WHAT IS REQUIRED — Each line of the listing that includes "user" should be reported.

DATA SHOWN —
* * * * * * * * *
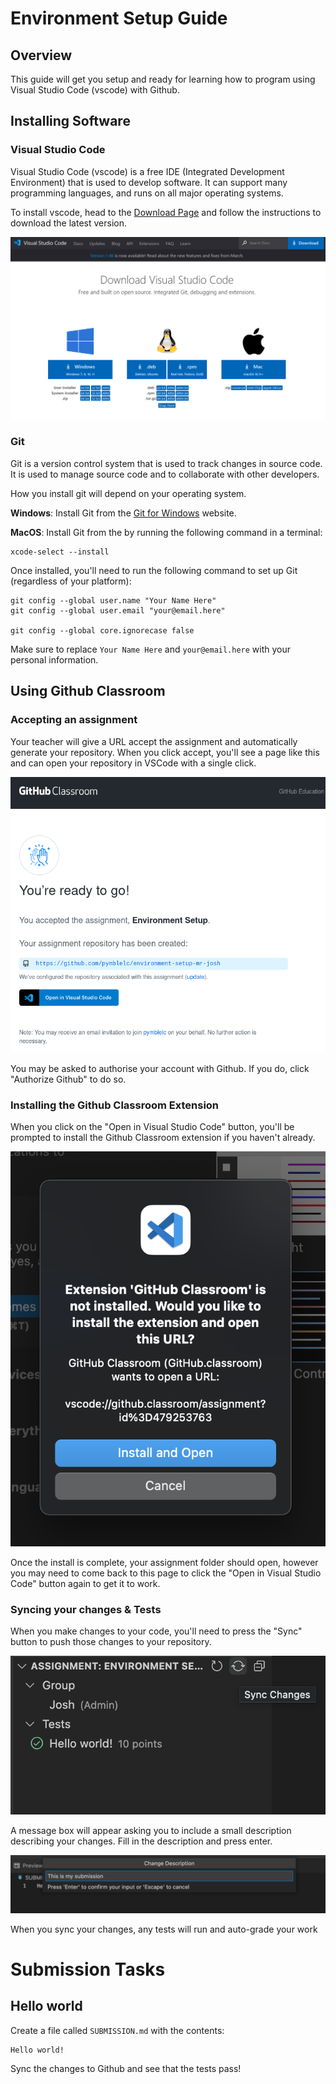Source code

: # Environment Setup Guide

## Overview
This guide will get you setup and ready for learning how to program using Visual Studio Code (vscode) with Github.

## Installing  Software

### Visual Studio Code
Visual Studio Code (vscode) is a free IDE (Integrated Development Environment) that is used to develop software. It can support many programming languages, and runs on all major operating systems.

To install vscode, head to the [Download Page](https://code.visualstudio.com/download) and follow the instructions to download the latest version.

![Download VSCode](ta/img/download-vscode.png)

### Git
Git is a version control system that is used to track changes in source code. It is used to manage source code and to collaborate with other developers.

How you install git will depend on your operating system.

**Windows**: Install Git from the [Git for Windows](https://gitforwindows.org/) website.

**MacOS**: Install Git from the by running the following command in a terminal:
```
xcode-select --install
```

Once installed, you'll need to run the following command to set up Git (regardless of your platform):
```
git config --global user.name "Your Name Here"
git config --global user.email "your@email.here"

git config --global core.ignorecase false
```

Make sure to replace `Your Name Here` and `your@email.here` with your personal information.

## Using Github Classroom

### Accepting an assignment
Your teacher will give a URL accept the assignment and automatically generate your repository. When you click accept, you'll see a page like this and can open your repository in VSCode with a single click.

![Accept Assignment](ta/img/assignment-accepted.png)

You may be asked to authorise your account with Github. If you do, click "Authorize Github" to do so.

### Installing the Github Classroom Extension
When you click on the "Open in Visual Studio Code" button, you'll be prompted to install the Github Classroom extension if you haven't already.

![Install Github Classroom Extension](ta/img/install-ghc-extension.png)

Once the install is complete, your assignment folder should open, however you may need to come back to this page to click the "Open in Visual Studio Code" button again to get it to work.

### Syncing your changes & Tests
When you make changes to your code, you'll need to press the "Sync" button to push those changes to your repository.

![Sync Changes](ta/img/sync-changes.png)

A message box will appear asking you to include a small description describing your changes. Fill in the description and press enter.

![Changes Description](ta/img/changes-description.png)

When you sync your changes, any tests will run and auto-grade your work

# Submission Tasks

## Hello world
Create a file called `SUBMISSION.md` with the contents:
```
Hello world!
```

Sync the changes to Github and see that the tests pass!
* * * * * * * * *
TASK RESULT —
git config --global user.name "Your Name Here"
git config --global user.email "your@email.here"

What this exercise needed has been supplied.